Sonia Pulido, co-chair del Subgrupo de Consultas Científicas Conjuntas de la Agencia Española de Medicamentos y Productos Sanitarios (AEMPS), destacó en el XIII Foro ECO 2025 ‘El Cáncer en España: realidad actual y retos de futuro’ la importancia de la Evaluación de Tecnologías Sanitarias (ETS) como un proceso multidisciplinar que permite analizar el valor añadido de un medicamento, producto sanitario o procedimiento médico en comparación con las opciones existentes.
“La ETS se basa en una evaluación científica rigurosa y transparente, proporcionando información esencial para la asignación de recursos en los sistemas de salud de los Estados miembro de la Unión Europea”, admitió. Sin embargo, insistió en que “no supone en sí misma una decisión final sobre la comercialización o financiación de la tecnología evaluada, sino que fundamenta las decisiones políticas y presupuestarias en cada país”.
Pulido subrayó que la implementación del nuevo Reglamento HTA fortalecerá la armonización de los procesos de evaluación en la UE, favoreciendo la introducción de tecnologías innovadoras y garantizando un uso eficiente de los recursos. “Uno de sus principales objetivos es reducir la duplicación de esfuerzos entre autoridades nacionales y la industria, así como mejorar la calidad y previsibilidad de las evaluaciones”, mencionó. La creación de un Grupo de Coordinación entre las autoridades nacionales y la integración de partes interesadas facilitarán la colaboración y participación en evaluaciones clínicas conjuntas y consultas científicas.
Uno de los aspectos clave abordados por Pulido fue la implementación de las Consultas Científicas Conjuntas (JSCs), un mecanismo que permitirá a los desarrolladores de tecnologías sanitarias recibir asesoramiento sobre sus planes de desarrollo. En 2025, se establecerán dos periodos de solicitud para la realización de estas consultas, en febrero y junio, con un total de diez JSCs previstas, de las cuales entre cinco y siete estarán destinadas a medicamentos y de uno a tres a productos sanitarios. Estas consultas podrán realizarse en paralelo con el asesoramiento científico de la Agencia Europea de Medicamentos (EMA, por sus siglas en inglés), asegurando así una mejor integración entre los procesos regulatorios y de evaluación.
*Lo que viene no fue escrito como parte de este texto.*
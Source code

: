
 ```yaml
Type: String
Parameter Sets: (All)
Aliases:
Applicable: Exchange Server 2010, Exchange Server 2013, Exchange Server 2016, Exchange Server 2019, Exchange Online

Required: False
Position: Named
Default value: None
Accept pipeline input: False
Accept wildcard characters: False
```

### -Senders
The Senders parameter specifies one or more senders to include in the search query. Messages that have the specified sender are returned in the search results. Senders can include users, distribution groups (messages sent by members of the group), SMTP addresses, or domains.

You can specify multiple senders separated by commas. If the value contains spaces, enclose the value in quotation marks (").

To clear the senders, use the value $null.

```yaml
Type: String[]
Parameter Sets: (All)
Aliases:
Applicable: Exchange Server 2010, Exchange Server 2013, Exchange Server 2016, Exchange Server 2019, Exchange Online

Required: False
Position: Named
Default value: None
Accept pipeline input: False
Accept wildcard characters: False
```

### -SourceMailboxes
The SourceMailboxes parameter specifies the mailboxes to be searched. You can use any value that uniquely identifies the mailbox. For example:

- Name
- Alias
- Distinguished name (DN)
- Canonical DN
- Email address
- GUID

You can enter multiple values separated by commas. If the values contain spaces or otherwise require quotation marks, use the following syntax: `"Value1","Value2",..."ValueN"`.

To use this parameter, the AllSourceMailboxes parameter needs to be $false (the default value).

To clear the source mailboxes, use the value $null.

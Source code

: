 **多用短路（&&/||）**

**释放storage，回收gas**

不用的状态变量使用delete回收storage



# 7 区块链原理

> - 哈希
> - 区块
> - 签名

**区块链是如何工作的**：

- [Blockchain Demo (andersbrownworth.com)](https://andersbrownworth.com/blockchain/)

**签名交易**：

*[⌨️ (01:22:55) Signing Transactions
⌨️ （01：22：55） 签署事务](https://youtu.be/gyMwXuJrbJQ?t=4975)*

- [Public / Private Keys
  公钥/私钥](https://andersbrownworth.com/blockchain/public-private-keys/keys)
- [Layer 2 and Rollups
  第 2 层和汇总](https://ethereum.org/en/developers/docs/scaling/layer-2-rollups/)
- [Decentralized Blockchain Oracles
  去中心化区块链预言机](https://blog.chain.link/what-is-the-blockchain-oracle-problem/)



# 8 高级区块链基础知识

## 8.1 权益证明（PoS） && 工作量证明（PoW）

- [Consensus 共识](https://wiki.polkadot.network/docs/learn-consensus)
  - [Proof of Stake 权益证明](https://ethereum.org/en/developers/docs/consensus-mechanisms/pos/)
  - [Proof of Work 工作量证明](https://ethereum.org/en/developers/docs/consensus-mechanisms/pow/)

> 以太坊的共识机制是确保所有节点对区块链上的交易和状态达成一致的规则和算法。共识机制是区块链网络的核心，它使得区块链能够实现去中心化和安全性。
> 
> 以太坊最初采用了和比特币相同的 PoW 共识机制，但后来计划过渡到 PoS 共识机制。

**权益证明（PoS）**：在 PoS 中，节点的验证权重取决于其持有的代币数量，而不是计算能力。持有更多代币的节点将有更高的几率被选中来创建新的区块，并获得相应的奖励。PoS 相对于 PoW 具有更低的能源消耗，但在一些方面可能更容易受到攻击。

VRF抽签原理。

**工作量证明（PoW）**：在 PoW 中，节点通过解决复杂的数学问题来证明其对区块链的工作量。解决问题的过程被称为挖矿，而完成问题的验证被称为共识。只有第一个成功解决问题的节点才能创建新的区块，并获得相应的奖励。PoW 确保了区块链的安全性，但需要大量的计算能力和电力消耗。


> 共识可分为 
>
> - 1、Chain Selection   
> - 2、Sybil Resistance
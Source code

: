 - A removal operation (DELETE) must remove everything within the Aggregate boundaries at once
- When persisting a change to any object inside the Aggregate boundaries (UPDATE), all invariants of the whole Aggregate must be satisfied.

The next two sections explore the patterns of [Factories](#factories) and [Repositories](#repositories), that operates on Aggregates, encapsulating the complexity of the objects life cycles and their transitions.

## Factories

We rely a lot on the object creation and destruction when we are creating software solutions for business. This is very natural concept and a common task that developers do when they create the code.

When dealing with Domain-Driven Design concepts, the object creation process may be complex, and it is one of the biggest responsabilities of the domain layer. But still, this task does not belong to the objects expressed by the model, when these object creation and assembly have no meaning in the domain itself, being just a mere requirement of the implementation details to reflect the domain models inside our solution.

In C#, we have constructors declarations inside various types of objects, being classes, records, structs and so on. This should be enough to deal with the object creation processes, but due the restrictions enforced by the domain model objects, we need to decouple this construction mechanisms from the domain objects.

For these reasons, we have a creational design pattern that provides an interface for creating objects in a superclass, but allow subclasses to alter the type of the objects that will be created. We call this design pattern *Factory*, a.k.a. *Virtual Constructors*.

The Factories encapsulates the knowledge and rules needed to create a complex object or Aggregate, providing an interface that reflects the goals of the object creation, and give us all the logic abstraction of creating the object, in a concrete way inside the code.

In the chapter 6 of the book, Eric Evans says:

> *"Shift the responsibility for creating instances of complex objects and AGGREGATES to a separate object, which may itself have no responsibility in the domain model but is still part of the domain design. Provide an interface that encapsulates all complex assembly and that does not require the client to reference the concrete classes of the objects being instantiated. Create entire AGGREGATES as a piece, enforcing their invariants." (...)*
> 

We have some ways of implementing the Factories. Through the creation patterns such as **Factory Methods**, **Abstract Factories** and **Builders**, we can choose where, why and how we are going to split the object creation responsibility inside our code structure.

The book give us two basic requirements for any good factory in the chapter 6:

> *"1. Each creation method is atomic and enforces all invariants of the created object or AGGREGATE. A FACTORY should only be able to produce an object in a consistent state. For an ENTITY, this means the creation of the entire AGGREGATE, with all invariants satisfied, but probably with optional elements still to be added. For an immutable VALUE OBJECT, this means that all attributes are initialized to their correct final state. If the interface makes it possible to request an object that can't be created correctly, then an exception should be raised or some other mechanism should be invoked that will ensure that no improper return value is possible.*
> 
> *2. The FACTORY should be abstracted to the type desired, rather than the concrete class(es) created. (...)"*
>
Ramón Salazar, del Instituto Catalán de Oncología, destacó que “cada país tendrá su propia agencia de ETS”. Pulido señaló que los tiempos de evaluación deben interpretarse con cautela, ya que cada compañía farmacéutica tiene su propia estrategia de negociación. “A nivel europeo existe un informe riguroso, pero cada país lo analiza según sus intereses nacionales”, explicó. Por su parte, Emilio Esteban, del Hospital Central de Asturias y patrono de la Fundación ECO, resaltó que “permite que los profesionales tengan voz en el proceso y se enfoque en la seguridad y eficiencia”.
Los expertos expresaron su confianza en que la ETS supondrá un avance significativo, ya que permitirá definir subgrupos de pacientes que podrían beneficiarse de ciertos tratamientos. También afirmaron que el proyecto de Real Decreto (RD) ayudará a controlar los tiempos de evaluación y evitar duplicidades en el proceso, estableciendo procedimientos claros. Edurne Arriola, del Hospital del Mar de Barcelona, coincidió en que “el nuevo Reglamento contribuirá a reducir los tiempos de evaluación”.
Biomarcadores
En relación con los biomarcadores, Fernando López-Ríos, del Hospital 12 de Octubre, subrayó que “tras dos décadas de incertidumbre tecnológica, se ha llegado a un punto de inflexión que debe aprovecharse”. Destacó la importancia de simplificar las tecnologías y evitar inequidades en su desarrollo y abogó por la creación de alianzas con los controles de calidad para garantizar una evolución equitativa en el ámbito de los biomarcadores. En este sentido, Salazar explicó que el diagnóstico del cáncer es un proceso multidisciplinar y que cada vez más centros cuentan con unidades acreditadas para diagnóstico molecular. A continuación, enfatizó que, aunque no todos los centros deben realizar estos análisis, ningún paciente debería quedar sin acceso a la evaluación de biomarcadores.
Arriola resaltó el esfuerzo que ha hecho Cataluña al poner en marcha un programa que armoniza y regula la medicina de precisión, destacando la importancia de consensos y reuniones periódicas para actualizar los procesos. Por su parte, Esteban hizo hincapié en que “la evolución de la medicina debe centrarse en el paciente, asegurando que reciba la información necesaria y pueda participar en la toma de decisiones”. Para finalizar, Salazar destacó el papel de la inteligencia artificial en la optimización de procesos y su impacto en la gestión del cáncer y la medicina en general.